Philip Greenspun has written a wonderful book on how to build web servers. He explains why you should have a database at the center. I was convinced. I highly recommend the book to anybody who wants to think seriously about web servers. Which should include people who want to build them. I absolutely agree. I've just been reading this book, and it's both highly educational and inspiring that people can do well out of good technology even if it goes against the prevailing hype (He also runs a company which is currently about 70 people) -- Alan Knight

A database CAN be the bottleneck. I can imagine building a special in-memory database for people with small amounts (i.e. a few hundred megabytes) of memory and high throughput requirements. But a lot of applications will be better off with a traditional database. In any case, all of them need a database of some kind. -- Ralph Johnson

Assuming we have a good Smalltalk interface with the web server, we can implement persistence in a variety of ways in Smalltalk, whether to an RDBMS directly or via object mapping, or OODBMS, or in memory structures. Or am I missing something? Jeff Odell

I'd like to join this project. Bjorn Freeman-Benson But now I've been sick and can't come. Sigh.

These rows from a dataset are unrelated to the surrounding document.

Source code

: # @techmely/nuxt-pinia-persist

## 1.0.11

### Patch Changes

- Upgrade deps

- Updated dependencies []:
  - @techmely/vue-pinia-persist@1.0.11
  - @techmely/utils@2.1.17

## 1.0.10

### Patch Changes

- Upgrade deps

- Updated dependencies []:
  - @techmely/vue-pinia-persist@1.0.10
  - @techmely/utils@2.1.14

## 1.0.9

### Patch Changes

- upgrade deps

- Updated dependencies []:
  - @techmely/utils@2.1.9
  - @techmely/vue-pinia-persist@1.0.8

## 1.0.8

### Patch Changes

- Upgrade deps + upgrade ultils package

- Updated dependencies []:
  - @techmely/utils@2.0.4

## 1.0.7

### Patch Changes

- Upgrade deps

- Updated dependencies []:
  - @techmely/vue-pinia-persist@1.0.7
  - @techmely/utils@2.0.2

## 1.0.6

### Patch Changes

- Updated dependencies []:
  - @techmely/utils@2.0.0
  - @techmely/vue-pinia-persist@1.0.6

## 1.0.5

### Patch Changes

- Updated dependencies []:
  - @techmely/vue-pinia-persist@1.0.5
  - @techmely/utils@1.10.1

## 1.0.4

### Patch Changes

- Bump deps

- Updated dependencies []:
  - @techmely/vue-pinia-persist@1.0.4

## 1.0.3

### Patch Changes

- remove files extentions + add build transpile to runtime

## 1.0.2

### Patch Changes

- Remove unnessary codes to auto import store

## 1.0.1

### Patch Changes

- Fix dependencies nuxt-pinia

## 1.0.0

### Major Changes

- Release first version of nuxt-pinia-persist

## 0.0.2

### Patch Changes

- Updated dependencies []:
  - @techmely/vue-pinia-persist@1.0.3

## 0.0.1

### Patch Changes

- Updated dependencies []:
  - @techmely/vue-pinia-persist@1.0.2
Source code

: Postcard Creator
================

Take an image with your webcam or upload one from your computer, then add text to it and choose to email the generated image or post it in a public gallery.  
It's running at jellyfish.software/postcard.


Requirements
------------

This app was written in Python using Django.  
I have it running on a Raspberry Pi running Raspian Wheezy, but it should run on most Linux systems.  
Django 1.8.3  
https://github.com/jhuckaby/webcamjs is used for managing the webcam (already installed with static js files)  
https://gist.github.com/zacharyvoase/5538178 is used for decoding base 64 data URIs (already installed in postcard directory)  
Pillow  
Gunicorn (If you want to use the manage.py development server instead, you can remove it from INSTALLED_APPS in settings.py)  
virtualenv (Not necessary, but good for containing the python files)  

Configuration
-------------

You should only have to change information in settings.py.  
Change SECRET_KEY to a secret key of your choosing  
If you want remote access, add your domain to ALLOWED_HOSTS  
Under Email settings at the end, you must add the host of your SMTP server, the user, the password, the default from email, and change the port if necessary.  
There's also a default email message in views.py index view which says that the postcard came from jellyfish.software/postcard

You are in, as I am too... I read the thread reading 'Squeak' where it says 'Smalltalk'. Up there David said that he wants to write something like mod_perl, and he said that apache forks a child for each request. I don't think that letting Apache fork a Squeak VM for each request is a good idea. We need some VM sharing capability. I'm not sure if using sockets is a good idea (Squeak's Sockets are not my favorite), but something must be done in this line. Provably the best solution is to reimplement Squeak's Sockets (if it's needed) and use them? I'm not sure Gerardo Richarte

Any kind of per-request forking would be bad. That's why people don't like CGI for large systems. Apache is a pre-forking system, that is to say that it forks a pool of processes, then delegates requests to them. Within those processes, there's (typically) no threading. One would presumably not want to fork an ST VM for each of those. One might fairly easily, though, have those apache processes just communicate with one or a few ST VM's. -- Alan Knight

"A bunch of us have been discussing hacking Apache so that it can talk to a Smalltalk server through TCP/IP " Do we really need such cooperation between appache and ST ?
1, - What are the main problems in ST web server code for this decision.
2, - Want we move to non-standard way depending in future on both system evolutuion and changes ?
3, - If we can analyze problems in ST code or socket primitives we are out of this problems...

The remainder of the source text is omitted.